Let’s play female cop-show bingo!

Let’s play female cop-show bingo!

1 Forges unlikely bond with local prostitute/suspect’s becardiganed wife. Ensuing “pop-the-kettle-on-love” conflabs prompt cautions of the “You’re in too deep!” variety from table-thumping top brass.

4 Barges into boss’s office wielding battered manila folder containing hitherto overlooked link between suspect – let’s call him Dave Redherring – and notorious cold case: the Solid Alibi Revealed in Fifth Episode Murders.

5 Enters incident room to find DI Bastard holding court with guffawing minions while perched, single buttockly, on her desk. Ensuing power clash invariably spirals into threatened disciplinary action and banging.

7 Squints into middle distance while squatting at woodland crime scene, the camera slowly circling her head like a small uncle asking about biscuits at a wake.

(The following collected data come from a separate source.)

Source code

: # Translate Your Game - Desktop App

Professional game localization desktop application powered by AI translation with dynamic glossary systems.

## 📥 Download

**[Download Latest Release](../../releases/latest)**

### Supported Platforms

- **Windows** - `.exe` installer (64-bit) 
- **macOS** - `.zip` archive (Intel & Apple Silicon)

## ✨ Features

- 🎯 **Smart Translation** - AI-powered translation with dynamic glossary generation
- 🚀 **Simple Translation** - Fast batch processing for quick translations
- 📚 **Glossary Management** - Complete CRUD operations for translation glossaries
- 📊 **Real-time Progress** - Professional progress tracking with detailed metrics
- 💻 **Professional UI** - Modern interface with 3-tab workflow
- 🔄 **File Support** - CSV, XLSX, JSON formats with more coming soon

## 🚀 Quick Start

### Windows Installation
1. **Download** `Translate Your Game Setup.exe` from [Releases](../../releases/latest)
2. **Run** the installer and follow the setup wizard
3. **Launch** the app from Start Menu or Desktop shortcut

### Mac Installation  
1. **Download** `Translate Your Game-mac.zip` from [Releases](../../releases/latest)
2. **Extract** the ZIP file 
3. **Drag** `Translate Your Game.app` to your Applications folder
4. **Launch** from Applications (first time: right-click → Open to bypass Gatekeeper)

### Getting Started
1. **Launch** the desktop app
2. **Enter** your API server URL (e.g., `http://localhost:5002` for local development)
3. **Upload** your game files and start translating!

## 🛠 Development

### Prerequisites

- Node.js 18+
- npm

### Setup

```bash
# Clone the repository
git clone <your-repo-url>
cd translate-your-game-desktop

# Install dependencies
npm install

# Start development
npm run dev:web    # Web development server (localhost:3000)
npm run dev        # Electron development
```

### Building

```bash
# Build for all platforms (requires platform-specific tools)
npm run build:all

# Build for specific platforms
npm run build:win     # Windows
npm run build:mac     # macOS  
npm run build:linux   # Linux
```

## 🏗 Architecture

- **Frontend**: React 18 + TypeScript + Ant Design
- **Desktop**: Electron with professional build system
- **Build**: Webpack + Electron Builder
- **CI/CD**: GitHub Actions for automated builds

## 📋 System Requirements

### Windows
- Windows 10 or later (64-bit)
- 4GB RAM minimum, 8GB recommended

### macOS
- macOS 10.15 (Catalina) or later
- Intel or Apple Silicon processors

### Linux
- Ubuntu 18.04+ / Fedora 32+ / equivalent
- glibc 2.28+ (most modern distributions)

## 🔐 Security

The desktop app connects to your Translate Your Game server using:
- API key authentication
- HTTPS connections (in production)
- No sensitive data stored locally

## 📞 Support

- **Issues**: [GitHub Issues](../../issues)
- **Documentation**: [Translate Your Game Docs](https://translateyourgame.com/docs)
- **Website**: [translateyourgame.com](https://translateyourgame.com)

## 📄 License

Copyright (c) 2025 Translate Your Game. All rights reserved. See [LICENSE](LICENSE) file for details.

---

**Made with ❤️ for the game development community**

8 Glugs wine from balloon glass while standing alone in fitted kitchen purchased from B&Q’s This Job Is Tearing Your Marriage Apart Helen® range.

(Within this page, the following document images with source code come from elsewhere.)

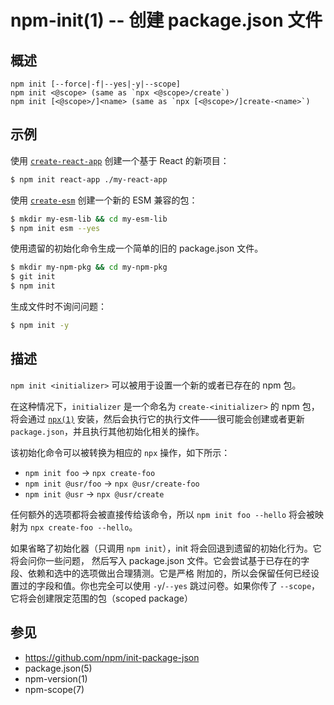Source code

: npm-init(1) -- 创建 package.json 文件
=======================================================

## 概述

    npm init [--force|-f|--yes|-y|--scope]
    npm init <@scope> (same as `npx <@scope>/create`)
    npm init [<@scope>/]<name> (same as `npx [<@scope>/]create-<name>`)

## 示例

使用 [`create-react-app`](https://npm.im/create-react-app) 创建一个基于 React
的新项目：

```sh
$ npm init react-app ./my-react-app
```

使用 [`create-esm`](https://npm.im/create-esm) 创建一个新的 ESM 兼容的包：

```sh
$ mkdir my-esm-lib && cd my-esm-lib
$ npm init esm --yes
```

使用遗留的初始化命令生成一个简单的旧的 package.json 文件。

```sh
$ mkdir my-npm-pkg && cd my-npm-pkg
$ git init
$ npm init
```

生成文件时不询问问题：

```sh
$ npm init -y
```

## 描述

`npm init <initializer>` 可以被用于设置一个新的或者已存在的 npm 包。

在这种情况下，`initializer` 是一个命名为 `create-<initializer>` 的 npm 包，将会通过
[`npx(1)`](https://npm.im/npx) 安装，然后会执行它的执行文件——很可能会创建或者更新
`package.json`，并且执行其他初始化相关的操作。

该初始化命令可以被转换为相应的 `npx` 操作，如下所示：

* `npm init foo` -> `npx create-foo`
* `npm init @usr/foo` -> `npx @usr/create-foo`
* `npm init @usr` -> `npx @usr/create`

任何额外的选项都将会被直接传给该命令，所以 `npm init foo --hello` 将会被映射为
`npx create-foo --hello`。

如果省略了初始化器（只调用 `npm init`），init 将会回退到遗留的初始化行为。它将会问你一些问题，
然后写入 package.json 文件。它会尝试基于已存在的字段、依赖和选中的选项做出合理猜测。它是严格
附加的，所以会保留任何已经设置过的字段和值。你也完全可以使用 `-y`/`--yes` 跳过问卷。如果你传了
`--scope`，它将会创建限定范围的包（scoped package）

## 参见

* <https://github.com/npm/init-package-json>
* package.json(5)
* npm-version(1)
* npm-scope(7)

9 Accused by smirking male colleagues of being “overemotional” because of moving her eyebrows at crime scene and/or complaining when “quirky” pathologist blows off in mortuary.

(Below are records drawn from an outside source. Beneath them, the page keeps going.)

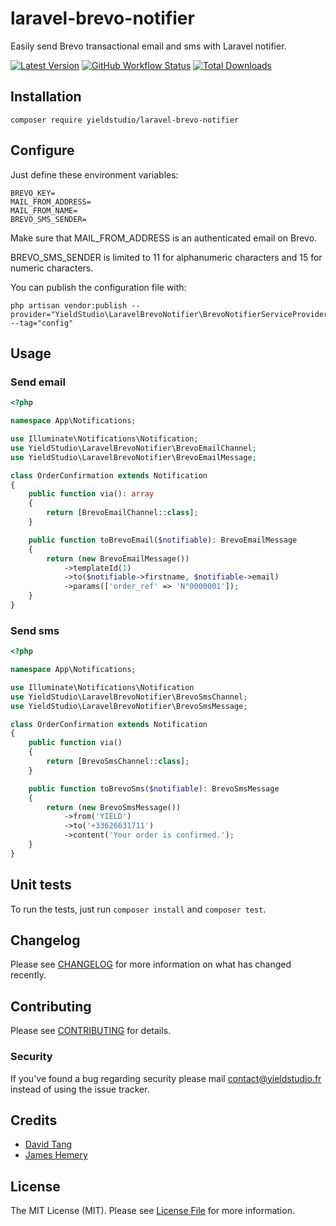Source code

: # laravel-brevo-notifier

Easily send Brevo transactional email and sms with Laravel notifier.

[![Latest Version](https://img.shields.io/github/release/yieldstudio/laravel-brevo-notifier?style=flat-square)](https://github.com/yieldstudio/laravel-brevo-notifier/releases)
[![GitHub Workflow Status](https://img.shields.io/github/actions/workflow/status/yieldstudio/laravel-brevo-notifier/tests.yml?branch=main&style=flat-square)](https://github.com/yieldstudio/laravel-brevo-notifier/actions/workflows/tests.yml)
[![Total Downloads](https://img.shields.io/packagist/dt/yieldstudio/laravel-brevo-notifier?style=flat-square)](https://packagist.org/packages/yieldstudio/laravel-brevo-notifier)

## Installation

	composer require yieldstudio/laravel-brevo-notifier

## Configure

Just define these environment variables:

```dotenv
BREVO_KEY=
MAIL_FROM_ADDRESS=
MAIL_FROM_NAME=
BREVO_SMS_SENDER=
```

Make sure that MAIL_FROM_ADDRESS is an authenticated email on Brevo.

BREVO_SMS_SENDER is limited to 11 for alphanumeric characters and 15 for numeric characters.

You can publish the configuration file with:

```shell
php artisan vendor:publish --provider="YieldStudio\LaravelBrevoNotifier\BrevoNotifierServiceProvider" --tag="config"
```

## Usage

### Send email

```php
<?php

namespace App\Notifications;

use Illuminate\Notifications\Notification;
use YieldStudio\LaravelBrevoNotifier\BrevoEmailChannel;
use YieldStudio\LaravelBrevoNotifier\BrevoEmailMessage;

class OrderConfirmation extends Notification
{
    public function via(): array
    {
        return [BrevoEmailChannel::class];
    }

    public function toBrevoEmail($notifiable): BrevoEmailMessage
    {
        return (new BrevoEmailMessage())
            ->templateId(1)
            ->to($notifiable->firstname, $notifiable->email)
            ->params(['order_ref' => 'N°0000001']);
    }
}
```

### Send sms

```php
<?php

namespace App\Notifications;

use Illuminate\Notifications\Notification
use YieldStudio\LaravelBrevoNotifier\BrevoSmsChannel;
use YieldStudio\LaravelBrevoNotifier\BrevoSmsMessage;

class OrderConfirmation extends Notification
{
    public function via()
    {
        return [BrevoSmsChannel::class];
    }

    public function toBrevoSms($notifiable): BrevoSmsMessage
    {
        return (new BrevoSmsMessage())
            ->from('YIELD')
            ->to('+33626631711')
            ->content('Your order is confirmed.');
    }
}
```

## Unit tests

To run the tests, just run `composer install` and `composer test`.

## Changelog

Please see [CHANGELOG](CHANGELOG.md) for more information on what has changed recently.

## Contributing

Please see [CONTRIBUTING](https://raw.githubusercontent.com/YieldStudio/.github/main/CONTRIBUTING.md) for details.

### Security

If you've found a bug regarding security please mail [contact@yieldstudio.fr](mailto:contact@yieldstudio.fr) instead of using the issue tracker.

## Credits

- [David Tang](https://github.com/dtangdev)
- [James Hemery](https://github.com/jameshemery)

## License

The MIT License (MIT). Please see [License File](LICENSE.md) for more information.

10 Spots local man being shifty in unexpected locale: “Oi”, etc. Ensuing chase curtailed by stitch and grudging acknowledgment that sometimes it’s hard to be a woman (in a regional cop drama).

11 Can’t sleep due to unspecified Inner Turmoil. Cue anxious glances at partner, bedside clock and texts from earthy but loyal sidekick (“SOCO STUNK OUT THE LAVS LOL”).

12 Peers out of car window at Police Drama Rain, which is like normal rain but more likely to have someone who used to be in Casualty shouting “slag” in it.

15 Buttonholed by long-suffering DCI, who distractedly waters plant while explaining that he’s taking her off the case, but only temporarily, mind, as there are still two episodes to go.